_DATA TO PROCESS_.
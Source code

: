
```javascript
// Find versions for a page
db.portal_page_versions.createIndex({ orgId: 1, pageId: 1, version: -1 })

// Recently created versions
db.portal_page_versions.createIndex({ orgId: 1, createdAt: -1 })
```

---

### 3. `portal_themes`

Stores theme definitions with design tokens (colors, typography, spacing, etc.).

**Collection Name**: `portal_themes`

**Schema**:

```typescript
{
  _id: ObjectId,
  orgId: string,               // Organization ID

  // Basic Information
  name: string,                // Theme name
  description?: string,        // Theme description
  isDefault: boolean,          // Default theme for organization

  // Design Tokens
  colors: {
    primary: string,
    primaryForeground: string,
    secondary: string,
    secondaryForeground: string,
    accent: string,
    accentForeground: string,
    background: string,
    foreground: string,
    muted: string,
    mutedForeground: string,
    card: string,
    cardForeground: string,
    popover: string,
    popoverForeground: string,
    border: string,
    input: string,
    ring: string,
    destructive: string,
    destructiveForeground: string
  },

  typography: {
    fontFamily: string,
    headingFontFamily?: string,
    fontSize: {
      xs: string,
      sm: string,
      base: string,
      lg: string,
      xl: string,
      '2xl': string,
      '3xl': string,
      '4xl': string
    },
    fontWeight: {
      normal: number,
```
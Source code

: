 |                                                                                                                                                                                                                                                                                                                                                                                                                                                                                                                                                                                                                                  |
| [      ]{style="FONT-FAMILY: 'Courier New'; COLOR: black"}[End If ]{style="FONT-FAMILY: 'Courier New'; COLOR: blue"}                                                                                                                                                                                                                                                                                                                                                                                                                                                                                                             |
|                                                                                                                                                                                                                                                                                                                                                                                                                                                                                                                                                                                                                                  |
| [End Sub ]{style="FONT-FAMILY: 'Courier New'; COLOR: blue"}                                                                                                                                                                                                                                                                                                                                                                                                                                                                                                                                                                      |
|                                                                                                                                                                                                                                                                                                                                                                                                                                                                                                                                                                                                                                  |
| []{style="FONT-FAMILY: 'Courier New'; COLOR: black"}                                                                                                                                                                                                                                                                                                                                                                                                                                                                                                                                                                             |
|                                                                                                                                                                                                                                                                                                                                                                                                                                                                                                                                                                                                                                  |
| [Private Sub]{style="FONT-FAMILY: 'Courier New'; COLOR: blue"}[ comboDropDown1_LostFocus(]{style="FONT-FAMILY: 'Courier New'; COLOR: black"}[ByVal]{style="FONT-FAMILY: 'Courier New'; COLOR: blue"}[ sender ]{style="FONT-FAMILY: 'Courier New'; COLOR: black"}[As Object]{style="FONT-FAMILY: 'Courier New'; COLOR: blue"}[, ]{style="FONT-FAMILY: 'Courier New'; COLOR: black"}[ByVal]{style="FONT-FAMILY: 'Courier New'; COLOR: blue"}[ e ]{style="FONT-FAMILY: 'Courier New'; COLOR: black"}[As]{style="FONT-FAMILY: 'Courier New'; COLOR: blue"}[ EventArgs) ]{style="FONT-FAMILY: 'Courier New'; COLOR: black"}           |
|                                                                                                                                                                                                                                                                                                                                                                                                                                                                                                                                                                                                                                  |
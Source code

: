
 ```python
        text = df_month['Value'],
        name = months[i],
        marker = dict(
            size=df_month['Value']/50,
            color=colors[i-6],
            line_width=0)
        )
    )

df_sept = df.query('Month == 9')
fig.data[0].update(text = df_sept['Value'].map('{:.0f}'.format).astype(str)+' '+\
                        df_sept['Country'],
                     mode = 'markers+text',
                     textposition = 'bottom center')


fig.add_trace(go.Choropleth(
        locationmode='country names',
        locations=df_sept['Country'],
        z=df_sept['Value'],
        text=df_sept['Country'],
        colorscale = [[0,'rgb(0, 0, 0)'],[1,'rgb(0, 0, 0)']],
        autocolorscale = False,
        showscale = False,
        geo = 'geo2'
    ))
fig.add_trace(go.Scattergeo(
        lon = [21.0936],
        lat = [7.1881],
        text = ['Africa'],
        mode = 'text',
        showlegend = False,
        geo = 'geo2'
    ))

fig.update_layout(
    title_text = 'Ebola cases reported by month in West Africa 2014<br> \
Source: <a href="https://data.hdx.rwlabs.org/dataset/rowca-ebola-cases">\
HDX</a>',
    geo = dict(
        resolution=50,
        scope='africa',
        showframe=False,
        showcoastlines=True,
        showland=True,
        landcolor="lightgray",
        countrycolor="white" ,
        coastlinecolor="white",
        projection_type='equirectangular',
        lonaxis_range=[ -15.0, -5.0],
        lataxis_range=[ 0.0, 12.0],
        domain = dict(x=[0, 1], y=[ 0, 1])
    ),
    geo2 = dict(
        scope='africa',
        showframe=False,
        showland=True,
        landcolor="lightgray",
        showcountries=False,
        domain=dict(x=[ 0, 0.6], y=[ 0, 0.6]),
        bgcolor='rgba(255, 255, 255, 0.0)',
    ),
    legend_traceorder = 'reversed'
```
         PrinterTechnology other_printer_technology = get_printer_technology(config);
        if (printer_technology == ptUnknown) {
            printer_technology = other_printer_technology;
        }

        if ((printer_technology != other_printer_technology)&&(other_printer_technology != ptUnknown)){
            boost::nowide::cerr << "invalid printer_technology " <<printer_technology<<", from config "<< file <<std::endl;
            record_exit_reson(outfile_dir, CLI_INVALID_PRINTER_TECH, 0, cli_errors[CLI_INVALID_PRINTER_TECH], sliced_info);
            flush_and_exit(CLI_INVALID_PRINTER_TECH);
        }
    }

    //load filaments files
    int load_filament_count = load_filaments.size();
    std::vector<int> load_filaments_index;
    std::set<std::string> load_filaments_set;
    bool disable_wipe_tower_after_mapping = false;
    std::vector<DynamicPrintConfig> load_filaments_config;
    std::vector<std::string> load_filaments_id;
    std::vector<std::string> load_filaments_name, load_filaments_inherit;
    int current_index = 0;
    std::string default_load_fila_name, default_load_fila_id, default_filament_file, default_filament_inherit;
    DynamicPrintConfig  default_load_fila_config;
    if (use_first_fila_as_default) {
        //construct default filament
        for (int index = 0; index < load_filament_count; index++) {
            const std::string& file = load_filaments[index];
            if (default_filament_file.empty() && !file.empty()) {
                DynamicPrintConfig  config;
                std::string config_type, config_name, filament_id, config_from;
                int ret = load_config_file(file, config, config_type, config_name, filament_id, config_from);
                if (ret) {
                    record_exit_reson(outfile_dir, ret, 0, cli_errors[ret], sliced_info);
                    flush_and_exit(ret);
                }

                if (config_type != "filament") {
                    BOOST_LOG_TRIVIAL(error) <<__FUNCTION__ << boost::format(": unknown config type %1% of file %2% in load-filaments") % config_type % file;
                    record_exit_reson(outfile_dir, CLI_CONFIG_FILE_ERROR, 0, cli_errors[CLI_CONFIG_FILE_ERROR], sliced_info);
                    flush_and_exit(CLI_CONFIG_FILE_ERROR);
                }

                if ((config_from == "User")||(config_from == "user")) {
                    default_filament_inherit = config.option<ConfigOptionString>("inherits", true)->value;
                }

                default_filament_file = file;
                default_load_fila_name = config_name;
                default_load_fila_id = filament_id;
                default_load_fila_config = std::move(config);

_EXERCISE_. Retype the data. Every line must match the original exactly.

_TASK SOLUTION_.
Source code

:
```javascript
// Find versions for a page
db.portal_page_versions.createIndex({ orgId: 1, pageId: 1, version: -1 })

// Recently created versions
db.portal_page_versions.createIndex({ orgId: 1, createdAt: -1 })
```

---

### 3. `portal_themes`

Stores theme definitions with design tokens (colors, typography, spacing, etc.).

**Collection Name**: `portal_themes`

**Schema**:

```typescript
{
  _id: ObjectId,
  orgId: string,               // Organization ID

  // Basic Information
  name: string,                // Theme name
  description?: string,        // Theme description
  isDefault: boolean,          // Default theme for organization

  // Design Tokens
  colors: {
    primary: string,
    primaryForeground: string,
    secondary: string,
    secondaryForeground: string,
    accent: string,
    accentForeground: string,
    background: string,
    foreground: string,
    muted: string,
    mutedForeground: string,
    card: string,
    cardForeground: string,
    popover: string,
    popoverForeground: string,
    border: string,
    input: string,
    ring: string,
    destructive: string,
    destructiveForeground: string
  },

  typography: {
    fontFamily: string,
    headingFontFamily?: string,
    fontSize: {
      xs: string,
      sm: string,
      base: string,
      lg: string,
      xl: string,
      '2xl': string,
      '3xl': string,
      '4xl': string
    },
    fontWeight: {
      normal: number,
```
Source code

: |                                                                                                                                                                                                                                                                                                                                                                                                                                                                                                                                                                                                                                  |
| [      ]{style="FONT-FAMILY: 'Courier New'; COLOR: black"}[End If ]{style="FONT-FAMILY: 'Courier New'; COLOR: blue"}                                                                                                                                                                                                                                                                                                                                                                                                                                                                                                             |
|                                                                                                                                                                                                                                                                                                                                                                                                                                                                                                                                                                                                                                  |
| [End Sub ]{style="FONT-FAMILY: 'Courier New'; COLOR: blue"}                                                                                                                                                                                                                                                                                                                                                                                                                                                                                                                                                                      |
|                                                                                                                                                                                                                                                                                                                                                                                                                                                                                                                                                                                                                                  |
| []{style="FONT-FAMILY: 'Courier New'; COLOR: black"}                                                                                                                                                                                                                                                                                                                                                                                                                                                                                                                                                                             |
|                                                                                                                                                                                                                                                                                                                                                                                                                                                                                                                                                                                                                                  |
| [Private Sub]{style="FONT-FAMILY: 'Courier New'; COLOR: blue"}[ comboDropDown1_LostFocus(]{style="FONT-FAMILY: 'Courier New'; COLOR: black"}[ByVal]{style="FONT-FAMILY: 'Courier New'; COLOR: blue"}[ sender ]{style="FONT-FAMILY: 'Courier New'; COLOR: black"}[As Object]{style="FONT-FAMILY: 'Courier New'; COLOR: blue"}[, ]{style="FONT-FAMILY: 'Courier New'; COLOR: black"}[ByVal]{style="FONT-FAMILY: 'Courier New'; COLOR: blue"}[ e ]{style="FONT-FAMILY: 'Courier New'; COLOR: black"}[As]{style="FONT-FAMILY: 'Courier New'; COLOR: blue"}[ EventArgs) ]{style="FONT-FAMILY: 'Courier New'; COLOR: black"}           |
|                                                                                                                                                                                                                                                                                                                                                                                                                                                                                                                                                                                                                                  |
Source code

:
 ```python
        text = df_month['Value'],
        name = months[i],
        marker = dict(
            size=df_month['Value']/50,
            color=colors[i-6],
            line_width=0)
        )
    )

df_sept = df.query('Month == 9')
fig.data[0].update(text = df_sept['Value'].map('{:.0f}'.format).astype(str)+' '+\
                        df_sept['Country'],
                     mode = 'markers+text',
                     textposition = 'bottom center')


fig.add_trace(go.Choropleth(
        locationmode='country names',
        locations=df_sept['Country'],
        z=df_sept['Value'],
        text=df_sept['Country'],
        colorscale = [[0,'rgb(0, 0, 0)'],[1,'rgb(0, 0, 0)']],
        autocolorscale = False,
        showscale = False,
        geo = 'geo2'
    ))
fig.add_trace(go.Scattergeo(
        lon = [21.0936],
        lat = [7.1881],
        text = ['Africa'],
        mode = 'text',
        showlegend = False,
        geo = 'geo2'
    ))

fig.update_layout(
    title_text = 'Ebola cases reported by month in West Africa 2014<br> \
Source: <a href="https://data.hdx.rwlabs.org/dataset/rowca-ebola-cases">\
HDX</a>',
    geo = dict(
        resolution=50,
        scope='africa',
        showframe=False,
        showcoastlines=True,
        showland=True,
        landcolor="lightgray",
        countrycolor="white" ,
        coastlinecolor="white",
        projection_type='equirectangular',
        lonaxis_range=[ -15.0, -5.0],
        lataxis_range=[ 0.0, 12.0],
        domain = dict(x=[0, 1], y=[ 0, 1])
    ),
    geo2 = dict(
        scope='africa',
        showframe=False,
        showland=True,
        landcolor="lightgray",
        showcountries=False,
        domain=dict(x=[ 0, 0.6], y=[ 0, 0.6]),
        bgcolor='rgba(255, 255, 255, 0.0)',
    ),
    legend_traceorder = 'reversed'
```
         PrinterTechnology other_printer_technology = get_printer_technology(config);
        if (printer_technology == ptUnknown) {
            printer_technology = other_printer_technology;
        }

        if ((printer_technology != other_printer_technology)&&(other_printer_technology != ptUnknown)){
            boost::nowide::cerr << "invalid printer_technology " <<printer_technology<<", from config "<< file <<std::endl;
            record_exit_reson(outfile_dir, CLI_INVALID_PRINTER_TECH, 0, cli_errors[CLI_INVALID_PRINTER_TECH], sliced_info);
            flush_and_exit(CLI_INVALID_PRINTER_TECH);
        }
    }

    //load filaments files
    int load_filament_count = load_filaments.size();
    std::vector<int> load_filaments_index;
    std::set<std::string> load_filaments_set;
    bool disable_wipe_tower_after_mapping = false;
    std::vector<DynamicPrintConfig> load_filaments_config;
    std::vector<std::string> load_filaments_id;
    std::vector<std::string> load_filaments_name, load_filaments_inherit;
    int current_index = 0;
    std::string default_load_fila_name, default_load_fila_id, default_filament_file, default_filament_inherit;
    DynamicPrintConfig  default_load_fila_config;
    if (use_first_fila_as_default) {
        //construct default filament
        for (int index = 0; index < load_filament_count; index++) {
            const std::string& file = load_filaments[index];
            if (default_filament_file.empty() && !file.empty()) {
                DynamicPrintConfig  config;
                std::string config_type, config_name, filament_id, config_from;
                int ret = load_config_file(file, config, config_type, config_name, filament_id, config_from);
                if (ret) {
                    record_exit_reson(outfile_dir, ret, 0, cli_errors[ret], sliced_info);
                    flush_and_exit(ret);
                }

                if (config_type != "filament") {
                    BOOST_LOG_TRIVIAL(error) <<__FUNCTION__ << boost::format(": unknown config type %1% of file %2% in load-filaments") % config_type % file;
                    record_exit_reson(outfile_dir, CLI_CONFIG_FILE_ERROR, 0, cli_errors[CLI_CONFIG_FILE_ERROR], sliced_info);
                    flush_and_exit(CLI_CONFIG_FILE_ERROR);
                }

                if ((config_from == "User")||(config_from == "user")) {
                    default_filament_inherit = config.option<ConfigOptionString>("inherits", true)->value;
                }

                default_filament_file = file;
                default_load_fila_name = config_name;
                default_load_fila_id = filament_id;
                default_load_fila_config = std::move(config);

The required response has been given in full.